» Assignment: Each entry below needs to be transcribed verbatim; the images should not appear.

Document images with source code
= Beginning of Section =
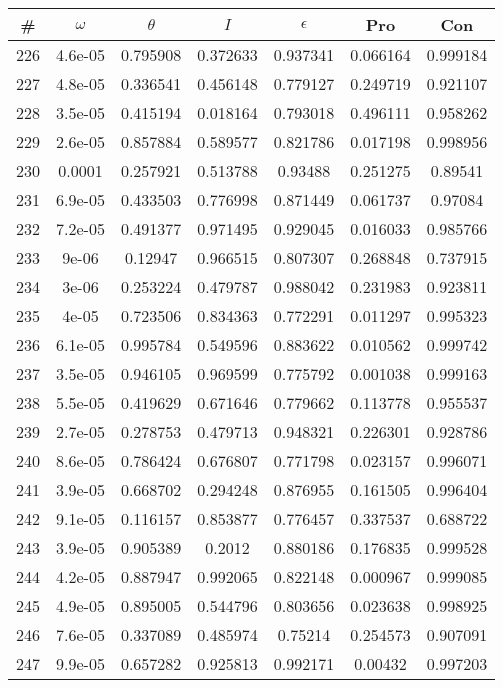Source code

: \newpage
\begin{table}
\begin{tabular}{c|c|c|c|c|c|c}
\# & $\omega$ & $\theta$ & $I$ & $\epsilon$ & Pro & Con\\
\hline
226 & 4.6e-05 & 0.795908 & 0.372633 & 0.937341 & 0.066164 & 0.999184\\
227 & 4.8e-05 & 0.336541 & 0.456148 & 0.779127 & 0.249719 & 0.921107\\
228 & 3.5e-05 & 0.415194 & 0.018164 & 0.793018 & 0.496111 & 0.958262\\
229 & 2.6e-05 & 0.857884 & 0.589577 & 0.821786 & 0.017198 & 0.998956\\
230 & 0.0001 & 0.257921 & 0.513788 & 0.93488 & 0.251275 & 0.89541\\
231 & 6.9e-05 & 0.433503 & 0.776998 & 0.871449 & 0.061737 & 0.97084\\
232 & 7.2e-05 & 0.491377 & 0.971495 & 0.929045 & 0.016033 & 0.985766\\
233 & 9e-06 & 0.12947 & 0.966515 & 0.807307 & 0.268848 & 0.737915\\
234 & 3e-06 & 0.253224 & 0.479787 & 0.988042 & 0.231983 & 0.923811\\
235 & 4e-05 & 0.723506 & 0.834363 & 0.772291 & 0.011297 & 0.995323\\
236 & 6.1e-05 & 0.995784 & 0.549596 & 0.883622 & 0.010562 & 0.999742\\
237 & 3.5e-05 & 0.946105 & 0.969599 & 0.775792 & 0.001038 & 0.999163\\
238 & 5.5e-05 & 0.419629 & 0.671646 & 0.779662 & 0.113778 & 0.955537\\
239 & 2.7e-05 & 0.278753 & 0.479713 & 0.948321 & 0.226301 & 0.928786\\
240 & 8.6e-05 & 0.786424 & 0.676807 & 0.771798 & 0.023157 & 0.996071\\
241 & 3.9e-05 & 0.668702 & 0.294248 & 0.876955 & 0.161505 & 0.996404\\
242 & 9.1e-05 & 0.116157 & 0.853877 & 0.776457 & 0.337537 & 0.688722\\
243 & 3.9e-05 & 0.905389 & 0.2012 & 0.880186 & 0.176835 & 0.999528\\
244 & 4.2e-05 & 0.887947 & 0.992065 & 0.822148 & 0.000967 & 0.999085\\
245 & 4.9e-05 & 0.895005 & 0.544796 & 0.803656 & 0.023638 & 0.998925\\
246 & 7.6e-05 & 0.337089 & 0.485974 & 0.75214 & 0.254573 & 0.907091\\
247 & 9.9e-05 & 0.657282 & 0.925813 & 0.992171 & 0.00432 & 0.997203\\

\end{tabular}
\end{table}
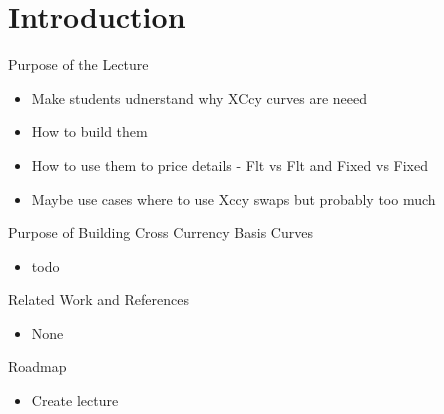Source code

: \documentclass[handout, aspectratio=169]{beamer}
\subtitle{Building and Using Cross Currency Basis Curves}
\begin{document}
 



\section{Introduction}
 
\begin{frame}{Purpose of the Lecture}
	\begin{itemize}
		\item Make students udnerstand why XCcy curves are neeed
		\item How to build them
		\item How to use them to price details - Flt vs Flt and Fixed vs Fixed
		\item Maybe use cases where to use Xccy swaps but probably too much
	\end{itemize}
\end{frame}

\begin{frame}{Purpose of Building Cross Currency Basis Curves}
	\begin{itemize}
		\item todo
	\end{itemize}
\end{frame}



\begin{frame}{Related Work and References}
	\begin{itemize}	
		\item None
	\end{itemize}
\end{frame}

\begin{frame}{Roadmap}
	\begin{itemize}
	  \item Create lecture
	\end{itemize}
\end{frame}
\end{document}
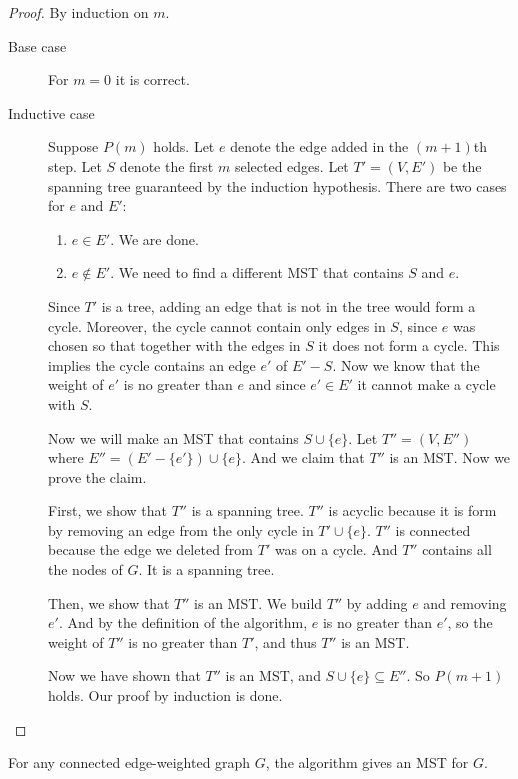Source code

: \documentclass[11pt]{article}
\begin{document}
\begin{proof}
By induction on $m$.

\begin{description}
\item[Base case] For $m=0$ it is correct.
\item[Inductive case] Suppose $P(m)$ holds. Let $e$ denote the edge added in the $(m+1)$th step.
Let $S$ denote the first $m$ selected edges. Let $T'=(V,E')$ be the spanning tree guaranteed by the
induction hypothesis. There are two cases for $e$ and $E'$:
\begin{enumerate}
\item $e \in E'$. We are done.
\item $e \not\in E'$. We need to find a different MST that contains $S$ and $e$.
\end{enumerate}

Since $T'$ is a tree, adding an edge that is not in the tree would form a cycle. Moreover, the cycle
cannot contain only edges in $S$, since $e$ was chosen so that together with the edges in $S$ it does
not form a cycle. This implies the cycle contains an edge $e'$ of $E'-S$. Now we know that the weight
of $e'$ is no greater than $e$ and since $e' \in E'$ it cannot make a cycle with $S$.

Now we will make an MST that contains $S \cup \{e\}$. Let $T''=(V,E'')$ where $E''=(E'-\{e'\})\cup
\{e\}$. And we claim that $T''$ is an MST. Now we prove the claim.

First, we show that $T''$ is a spanning tree. $T''$ is acyclic because it is form by removing an edge
from the only cycle in $T' \cup \{e\}$. $T''$ is connected because the edge we deleted from $T'$ was on
a cycle. And $T''$ contains all the nodes of $G$. It is a spanning tree.

Then, we show that $T''$ is an MST. We build $T''$ by adding $e$ and removing $e'$. And by the
definition of the algorithm, $e$ is no greater than $e'$, so the weight of $T''$ is no greater than
$T'$, and thus $T''$ is an MST.

Now we have shown that $T''$ is an MST, and $S \cup \{e\} \subseteq E''$. So $P(m+1)$ holds. Our proof
by induction is done.
\end{description}
\end{proof}

\begin{theorem}
For any connected edge-weighted graph $G$, the algorithm gives an MST for $G$.
\end{theorem}
\end{document}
= End of Section =
» Task result:
Source code

: \newpage
\begin{table}
\begin{tabular}{c|c|c|c|c|c|c}
\# & $\omega$ & $\theta$ & $I$ & $\epsilon$ & Pro & Con\\
\hline
226 & 4.6e-05 & 0.795908 & 0.372633 & 0.937341 & 0.066164 & 0.999184\\
227 & 4.8e-05 & 0.336541 & 0.456148 & 0.779127 & 0.249719 & 0.921107\\
228 & 3.5e-05 & 0.415194 & 0.018164 & 0.793018 & 0.496111 & 0.958262\\
229 & 2.6e-05 & 0.857884 & 0.589577 & 0.821786 & 0.017198 & 0.998956\\
230 & 0.0001 & 0.257921 & 0.513788 & 0.93488 & 0.251275 & 0.89541\\
231 & 6.9e-05 & 0.433503 & 0.776998 & 0.871449 & 0.061737 & 0.97084\\
232 & 7.2e-05 & 0.491377 & 0.971495 & 0.929045 & 0.016033 & 0.985766\\
233 & 9e-06 & 0.12947 & 0.966515 & 0.807307 & 0.268848 & 0.737915\\
234 & 3e-06 & 0.253224 & 0.479787 & 0.988042 & 0.231983 & 0.923811\\
235 & 4e-05 & 0.723506 & 0.834363 & 0.772291 & 0.011297 & 0.995323\\
236 & 6.1e-05 & 0.995784 & 0.549596 & 0.883622 & 0.010562 & 0.999742\\
237 & 3.5e-05 & 0.946105 & 0.969599 & 0.775792 & 0.001038 & 0.999163\\
238 & 5.5e-05 & 0.419629 & 0.671646 & 0.779662 & 0.113778 & 0.955537\\
239 & 2.7e-05 & 0.278753 & 0.479713 & 0.948321 & 0.226301 & 0.928786\\
240 & 8.6e-05 & 0.786424 & 0.676807 & 0.771798 & 0.023157 & 0.996071\\
241 & 3.9e-05 & 0.668702 & 0.294248 & 0.876955 & 0.161505 & 0.996404\\
242 & 9.1e-05 & 0.116157 & 0.853877 & 0.776457 & 0.337537 & 0.688722\\
243 & 3.9e-05 & 0.905389 & 0.2012 & 0.880186 & 0.176835 & 0.999528\\
244 & 4.2e-05 & 0.887947 & 0.992065 & 0.822148 & 0.000967 & 0.999085\\
245 & 4.9e-05 & 0.895005 & 0.544796 & 0.803656 & 0.023638 & 0.998925\\
246 & 7.6e-05 & 0.337089 & 0.485974 & 0.75214 & 0.254573 & 0.907091\\
247 & 9.9e-05 & 0.657282 & 0.925813 & 0.992171 & 0.00432 & 0.997203\\

\end{tabular}
\end{table}
Source code

: \documentclass[handout, aspectratio=169]{beamer}
\subtitle{Building and Using Cross Currency Basis Curves}
\begin{document}
 



\section{Introduction}
 
\begin{frame}{Purpose of the Lecture}
	\begin{itemize}
		\item Make students udnerstand why XCcy curves are neeed
		\item How to build them
		\item How to use them to price details - Flt vs Flt and Fixed vs Fixed
		\item Maybe use cases where to use Xccy swaps but probably too much
	\end{itemize}
\end{frame}

\begin{frame}{Purpose of Building Cross Currency Basis Curves}
	\begin{itemize}
		\item todo
	\end{itemize}
\end{frame}



\begin{frame}{Related Work and References}
	\begin{itemize}	
		\item None
	\end{itemize}
\end{frame}

\begin{frame}{Roadmap}
	\begin{itemize}
	  \item Create lecture
	\end{itemize}
\end{frame}
\end{document}
Source code

: \documentclass[11pt]{article}
\begin{document}
\begin{proof}
By induction on $m$.

\begin{description}
\item[Base case] For $m=0$ it is correct.
\item[Inductive case] Suppose $P(m)$ holds. Let $e$ denote the edge added in the $(m+1)$th step.
Let $S$ denote the first $m$ selected edges. Let $T'=(V,E')$ be the spanning tree guaranteed by the
induction hypothesis. There are two cases for $e$ and $E'$:
\begin{enumerate}
\item $e \in E'$. We are done.
\item $e \not\in E'$. We need to find a different MST that contains $S$ and $e$.
\end{enumerate}

Since $T'$ is a tree, adding an edge that is not in the tree would form a cycle. Moreover, the cycle
cannot contain only edges in $S$, since $e$ was chosen so that together with the edges in $S$ it does
not form a cycle. This implies the cycle contains an edge $e'$ of $E'-S$. Now we know that the weight
of $e'$ is no greater than $e$ and since $e' \in E'$ it cannot make a cycle with $S$.

Now we will make an MST that contains $S \cup \{e\}$. Let $T''=(V,E'')$ where $E''=(E'-\{e'\})\cup
\{e\}$. And we claim that $T''$ is an MST. Now we prove the claim.

First, we show that $T''$ is a spanning tree. $T''$ is acyclic because it is form by removing an edge
from the only cycle in $T' \cup \{e\}$. $T''$ is connected because the edge we deleted from $T'$ was on
a cycle. And $T''$ contains all the nodes of $G$. It is a spanning tree.

Then, we show that $T''$ is an MST. We build $T''$ by adding $e$ and removing $e'$. And by the
definition of the algorithm, $e$ is no greater than $e'$, so the weight of $T''$ is no greater than
$T'$, and thus $T''$ is an MST.

Now we have shown that $T''$ is an MST, and $S \cup \{e\} \subseteq E''$. So $P(m+1)$ holds. Our proof
by induction is done.
\end{description}
\end{proof}

\begin{theorem}
For any connected edge-weighted graph $G$, the algorithm gives an MST for $G$.
\end{theorem}
\end{document}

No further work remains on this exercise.